Records excerpted from a collection
■ ■ ■ ■ ■ ■ ■
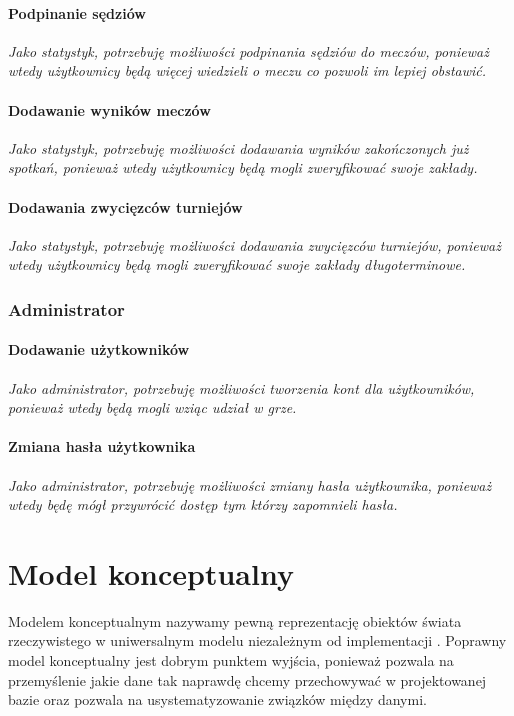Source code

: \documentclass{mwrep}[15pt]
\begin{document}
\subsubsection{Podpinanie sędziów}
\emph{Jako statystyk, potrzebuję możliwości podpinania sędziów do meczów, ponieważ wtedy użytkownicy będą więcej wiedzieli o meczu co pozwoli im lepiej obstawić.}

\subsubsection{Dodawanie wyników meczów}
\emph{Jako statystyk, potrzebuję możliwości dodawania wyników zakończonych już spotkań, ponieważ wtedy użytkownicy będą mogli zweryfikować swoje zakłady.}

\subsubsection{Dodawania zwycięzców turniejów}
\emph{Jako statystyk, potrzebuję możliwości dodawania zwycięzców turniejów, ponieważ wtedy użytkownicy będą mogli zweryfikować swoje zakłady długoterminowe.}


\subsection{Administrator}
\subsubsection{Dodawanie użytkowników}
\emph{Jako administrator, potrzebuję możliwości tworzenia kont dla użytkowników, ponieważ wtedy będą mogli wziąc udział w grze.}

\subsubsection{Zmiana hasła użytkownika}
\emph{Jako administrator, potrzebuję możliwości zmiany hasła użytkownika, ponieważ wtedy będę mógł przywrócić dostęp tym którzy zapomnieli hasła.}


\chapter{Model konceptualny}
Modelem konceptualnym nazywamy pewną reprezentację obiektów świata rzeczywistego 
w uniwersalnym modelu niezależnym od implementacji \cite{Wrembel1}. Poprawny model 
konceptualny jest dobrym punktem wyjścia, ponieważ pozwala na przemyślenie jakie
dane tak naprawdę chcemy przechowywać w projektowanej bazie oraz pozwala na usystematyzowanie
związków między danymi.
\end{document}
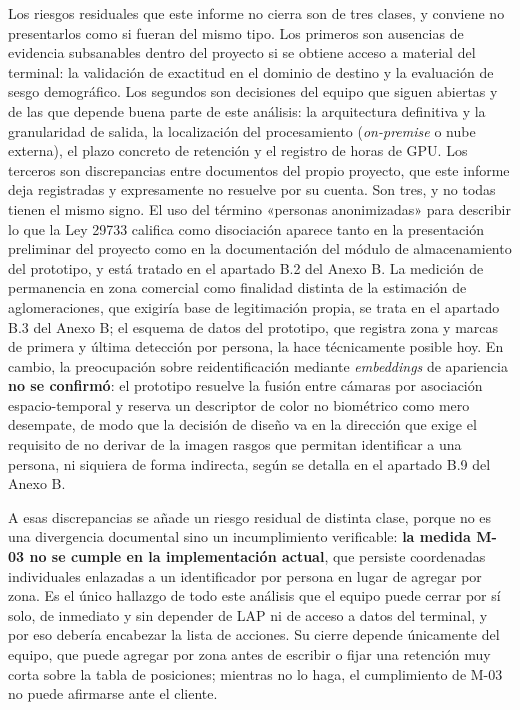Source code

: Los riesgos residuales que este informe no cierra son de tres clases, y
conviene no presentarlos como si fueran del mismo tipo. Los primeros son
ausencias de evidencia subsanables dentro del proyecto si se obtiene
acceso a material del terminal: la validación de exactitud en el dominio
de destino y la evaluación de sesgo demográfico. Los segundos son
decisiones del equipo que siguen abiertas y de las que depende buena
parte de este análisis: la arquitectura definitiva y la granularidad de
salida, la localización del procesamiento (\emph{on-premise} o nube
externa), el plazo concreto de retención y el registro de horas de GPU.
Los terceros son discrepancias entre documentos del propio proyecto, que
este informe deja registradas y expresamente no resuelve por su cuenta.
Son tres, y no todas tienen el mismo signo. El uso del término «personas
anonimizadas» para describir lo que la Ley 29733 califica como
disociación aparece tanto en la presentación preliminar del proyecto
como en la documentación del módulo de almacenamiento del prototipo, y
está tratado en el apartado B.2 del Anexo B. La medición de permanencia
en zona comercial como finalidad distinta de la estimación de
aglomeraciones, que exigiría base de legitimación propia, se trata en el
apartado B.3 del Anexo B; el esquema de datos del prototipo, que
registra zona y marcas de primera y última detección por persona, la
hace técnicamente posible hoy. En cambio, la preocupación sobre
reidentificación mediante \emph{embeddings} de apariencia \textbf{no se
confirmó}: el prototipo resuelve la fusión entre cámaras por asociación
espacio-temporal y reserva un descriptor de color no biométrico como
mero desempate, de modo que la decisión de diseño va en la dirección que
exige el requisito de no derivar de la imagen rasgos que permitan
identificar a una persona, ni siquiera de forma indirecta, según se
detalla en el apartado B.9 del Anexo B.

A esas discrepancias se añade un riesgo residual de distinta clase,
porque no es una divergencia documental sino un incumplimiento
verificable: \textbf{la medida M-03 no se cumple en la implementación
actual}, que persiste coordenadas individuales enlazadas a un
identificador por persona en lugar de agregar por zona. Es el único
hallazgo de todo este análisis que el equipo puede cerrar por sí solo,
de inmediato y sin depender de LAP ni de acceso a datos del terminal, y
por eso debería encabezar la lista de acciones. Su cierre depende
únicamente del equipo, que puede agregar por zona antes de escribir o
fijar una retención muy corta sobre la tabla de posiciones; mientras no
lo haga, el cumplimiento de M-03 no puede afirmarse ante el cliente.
■ ■ ■ ■ ■ ■ ■
Task prompt
Without the pictures, repeat every record above exactly as written.

Response to the exercise
Source code

: \documentclass{mwrep}[15pt]
\begin{document}
\subsubsection{Podpinanie sędziów}
\emph{Jako statystyk, potrzebuję możliwości podpinania sędziów do meczów, ponieważ wtedy użytkownicy będą więcej wiedzieli o meczu co pozwoli im lepiej obstawić.}

\subsubsection{Dodawanie wyników meczów}
\emph{Jako statystyk, potrzebuję możliwości dodawania wyników zakończonych już spotkań, ponieważ wtedy użytkownicy będą mogli zweryfikować swoje zakłady.}

\subsubsection{Dodawania zwycięzców turniejów}
\emph{Jako statystyk, potrzebuję możliwości dodawania zwycięzców turniejów, ponieważ wtedy użytkownicy będą mogli zweryfikować swoje zakłady długoterminowe.}


\subsection{Administrator}
\subsubsection{Dodawanie użytkowników}
\emph{Jako administrator, potrzebuję możliwości tworzenia kont dla użytkowników, ponieważ wtedy będą mogli wziąc udział w grze.}

\subsubsection{Zmiana hasła użytkownika}
\emph{Jako administrator, potrzebuję możliwości zmiany hasła użytkownika, ponieważ wtedy będę mógł przywrócić dostęp tym którzy zapomnieli hasła.}


\chapter{Model konceptualny}
Modelem konceptualnym nazywamy pewną reprezentację obiektów świata rzeczywistego 
w uniwersalnym modelu niezależnym od implementacji \cite{Wrembel1}. Poprawny model 
konceptualny jest dobrym punktem wyjścia, ponieważ pozwala na przemyślenie jakie
dane tak naprawdę chcemy przechowywać w projektowanej bazie oraz pozwala na usystematyzowanie
związków między danymi.
\end{document}
Source code

: Los riesgos residuales que este informe no cierra son de tres clases, y
conviene no presentarlos como si fueran del mismo tipo. Los primeros son
ausencias de evidencia subsanables dentro del proyecto si se obtiene
acceso a material del terminal: la validación de exactitud en el dominio
de destino y la evaluación de sesgo demográfico. Los segundos son
decisiones del equipo que siguen abiertas y de las que depende buena
parte de este análisis: la arquitectura definitiva y la granularidad de
salida, la localización del procesamiento (\emph{on-premise} o nube
externa), el plazo concreto de retención y el registro de horas de GPU.
Los terceros son discrepancias entre documentos del propio proyecto, que
este informe deja registradas y expresamente no resuelve por su cuenta.
Son tres, y no todas tienen el mismo signo. El uso del término «personas
anonimizadas» para describir lo que la Ley 29733 califica como
disociación aparece tanto en la presentación preliminar del proyecto
como en la documentación del módulo de almacenamiento del prototipo, y
está tratado en el apartado B.2 del Anexo B. La medición de permanencia
en zona comercial como finalidad distinta de la estimación de
aglomeraciones, que exigiría base de legitimación propia, se trata en el
apartado B.3 del Anexo B; el esquema de datos del prototipo, que
registra zona y marcas de primera y última detección por persona, la
hace técnicamente posible hoy. En cambio, la preocupación sobre
reidentificación mediante \emph{embeddings} de apariencia \textbf{no se
confirmó}: el prototipo resuelve la fusión entre cámaras por asociación
espacio-temporal y reserva un descriptor de color no biométrico como
mero desempate, de modo que la decisión de diseño va en la dirección que
exige el requisito de no derivar de la imagen rasgos que permitan
identificar a una persona, ni siquiera de forma indirecta, según se
detalla en el apartado B.9 del Anexo B.

A esas discrepancias se añade un riesgo residual de distinta clase,
porque no es una divergencia documental sino un incumplimiento
verificable: \textbf{la medida M-03 no se cumple en la implementación
actual}, que persiste coordenadas individuales enlazadas a un
identificador por persona en lugar de agregar por zona. Es el único
hallazgo de todo este análisis que el equipo puede cerrar por sí solo,
de inmediato y sin depender de LAP ni de acceso a datos del terminal, y
por eso debería encabezar la lista de acciones. Su cierre depende
únicamente del equipo, que puede agregar por zona antes de escribir o
fijar una retención muy corta sobre la tabla de posiciones; mientras no
lo haga, el cumplimiento de M-03 no puede afirmarse ante el cliente.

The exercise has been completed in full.